§ Problem to work on
State how many lines in the records below include the word "label". Give nothing but that number.

§ Records for the task
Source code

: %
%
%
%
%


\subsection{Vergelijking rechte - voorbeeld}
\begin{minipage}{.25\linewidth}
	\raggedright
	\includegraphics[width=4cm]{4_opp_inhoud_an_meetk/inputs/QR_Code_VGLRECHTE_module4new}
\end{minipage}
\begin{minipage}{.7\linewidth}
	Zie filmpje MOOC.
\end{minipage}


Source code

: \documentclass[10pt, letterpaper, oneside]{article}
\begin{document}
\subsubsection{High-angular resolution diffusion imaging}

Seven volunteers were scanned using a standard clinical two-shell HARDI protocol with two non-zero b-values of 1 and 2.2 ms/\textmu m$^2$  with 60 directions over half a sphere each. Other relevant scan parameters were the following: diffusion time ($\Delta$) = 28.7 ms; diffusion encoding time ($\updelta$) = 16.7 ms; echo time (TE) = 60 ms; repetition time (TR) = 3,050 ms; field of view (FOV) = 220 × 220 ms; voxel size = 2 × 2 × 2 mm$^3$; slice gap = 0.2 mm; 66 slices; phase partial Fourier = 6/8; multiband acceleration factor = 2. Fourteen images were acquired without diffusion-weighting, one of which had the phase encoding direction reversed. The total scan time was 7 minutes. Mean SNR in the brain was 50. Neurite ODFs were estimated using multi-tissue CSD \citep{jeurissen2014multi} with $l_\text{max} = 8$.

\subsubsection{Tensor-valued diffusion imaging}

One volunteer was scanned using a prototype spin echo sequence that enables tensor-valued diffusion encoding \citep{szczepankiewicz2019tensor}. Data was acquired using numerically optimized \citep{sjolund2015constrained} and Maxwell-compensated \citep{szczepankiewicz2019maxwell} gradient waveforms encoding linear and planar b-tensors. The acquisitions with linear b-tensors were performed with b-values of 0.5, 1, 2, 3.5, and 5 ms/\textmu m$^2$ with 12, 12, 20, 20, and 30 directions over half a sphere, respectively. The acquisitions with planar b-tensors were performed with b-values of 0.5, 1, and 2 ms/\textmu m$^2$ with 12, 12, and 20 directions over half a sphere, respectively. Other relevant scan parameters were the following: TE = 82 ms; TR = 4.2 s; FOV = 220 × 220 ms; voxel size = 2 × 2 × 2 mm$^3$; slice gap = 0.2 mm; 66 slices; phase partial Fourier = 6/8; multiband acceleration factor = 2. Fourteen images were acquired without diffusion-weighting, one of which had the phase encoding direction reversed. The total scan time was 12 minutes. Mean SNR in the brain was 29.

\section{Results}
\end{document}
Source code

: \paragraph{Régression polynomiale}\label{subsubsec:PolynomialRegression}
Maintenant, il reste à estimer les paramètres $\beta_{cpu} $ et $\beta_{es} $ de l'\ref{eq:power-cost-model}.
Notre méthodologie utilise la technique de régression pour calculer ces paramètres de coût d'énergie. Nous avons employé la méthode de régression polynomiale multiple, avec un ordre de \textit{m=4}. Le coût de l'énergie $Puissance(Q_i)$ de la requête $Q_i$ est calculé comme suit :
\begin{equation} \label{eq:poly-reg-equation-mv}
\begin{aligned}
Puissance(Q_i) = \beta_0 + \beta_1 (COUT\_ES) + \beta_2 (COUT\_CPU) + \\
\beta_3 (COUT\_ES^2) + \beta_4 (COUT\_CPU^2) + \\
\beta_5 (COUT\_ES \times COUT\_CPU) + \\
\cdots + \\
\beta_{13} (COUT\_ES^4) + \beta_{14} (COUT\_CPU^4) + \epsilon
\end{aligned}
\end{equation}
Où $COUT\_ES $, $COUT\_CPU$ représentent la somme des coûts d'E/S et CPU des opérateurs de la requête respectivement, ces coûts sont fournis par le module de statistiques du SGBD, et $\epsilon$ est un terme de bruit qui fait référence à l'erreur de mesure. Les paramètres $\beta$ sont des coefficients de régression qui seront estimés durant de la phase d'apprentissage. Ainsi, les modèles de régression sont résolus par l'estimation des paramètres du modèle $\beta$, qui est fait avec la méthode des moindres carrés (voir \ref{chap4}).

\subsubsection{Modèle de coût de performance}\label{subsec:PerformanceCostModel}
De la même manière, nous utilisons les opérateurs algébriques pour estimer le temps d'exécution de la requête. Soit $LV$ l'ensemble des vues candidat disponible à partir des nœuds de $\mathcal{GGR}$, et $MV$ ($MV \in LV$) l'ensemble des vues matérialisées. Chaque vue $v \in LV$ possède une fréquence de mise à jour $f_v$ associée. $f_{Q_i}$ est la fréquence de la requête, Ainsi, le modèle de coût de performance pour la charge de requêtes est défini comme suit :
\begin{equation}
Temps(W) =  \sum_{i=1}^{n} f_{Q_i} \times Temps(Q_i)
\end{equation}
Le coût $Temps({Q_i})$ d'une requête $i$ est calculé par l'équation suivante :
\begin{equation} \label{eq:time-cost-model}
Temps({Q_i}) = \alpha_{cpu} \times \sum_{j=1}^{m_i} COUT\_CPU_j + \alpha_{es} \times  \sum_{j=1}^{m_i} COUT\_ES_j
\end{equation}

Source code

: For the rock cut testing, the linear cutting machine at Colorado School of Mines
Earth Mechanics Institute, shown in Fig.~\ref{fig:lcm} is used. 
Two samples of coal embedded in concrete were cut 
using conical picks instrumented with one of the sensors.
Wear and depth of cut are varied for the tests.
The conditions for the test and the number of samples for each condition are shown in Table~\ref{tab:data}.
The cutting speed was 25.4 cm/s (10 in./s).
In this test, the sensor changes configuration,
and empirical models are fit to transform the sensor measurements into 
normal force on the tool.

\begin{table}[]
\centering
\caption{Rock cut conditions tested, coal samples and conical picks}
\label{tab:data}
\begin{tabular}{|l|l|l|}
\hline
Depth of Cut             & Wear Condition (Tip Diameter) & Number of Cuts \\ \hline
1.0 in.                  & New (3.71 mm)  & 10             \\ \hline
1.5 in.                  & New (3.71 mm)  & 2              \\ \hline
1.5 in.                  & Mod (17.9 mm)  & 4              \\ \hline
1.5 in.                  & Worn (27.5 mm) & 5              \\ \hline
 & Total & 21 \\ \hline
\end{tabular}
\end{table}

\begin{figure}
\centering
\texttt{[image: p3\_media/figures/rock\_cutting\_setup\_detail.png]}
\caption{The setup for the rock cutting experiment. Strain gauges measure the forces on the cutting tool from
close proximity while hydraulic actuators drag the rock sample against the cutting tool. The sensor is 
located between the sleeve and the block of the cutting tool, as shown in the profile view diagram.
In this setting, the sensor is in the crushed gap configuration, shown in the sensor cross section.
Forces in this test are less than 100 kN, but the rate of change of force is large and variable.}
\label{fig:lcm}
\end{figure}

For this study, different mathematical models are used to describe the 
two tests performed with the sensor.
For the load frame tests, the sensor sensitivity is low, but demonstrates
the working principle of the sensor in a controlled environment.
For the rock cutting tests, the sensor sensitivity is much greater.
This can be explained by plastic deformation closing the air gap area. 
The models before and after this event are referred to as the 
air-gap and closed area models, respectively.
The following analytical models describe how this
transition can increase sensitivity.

§ Response to this exercise
6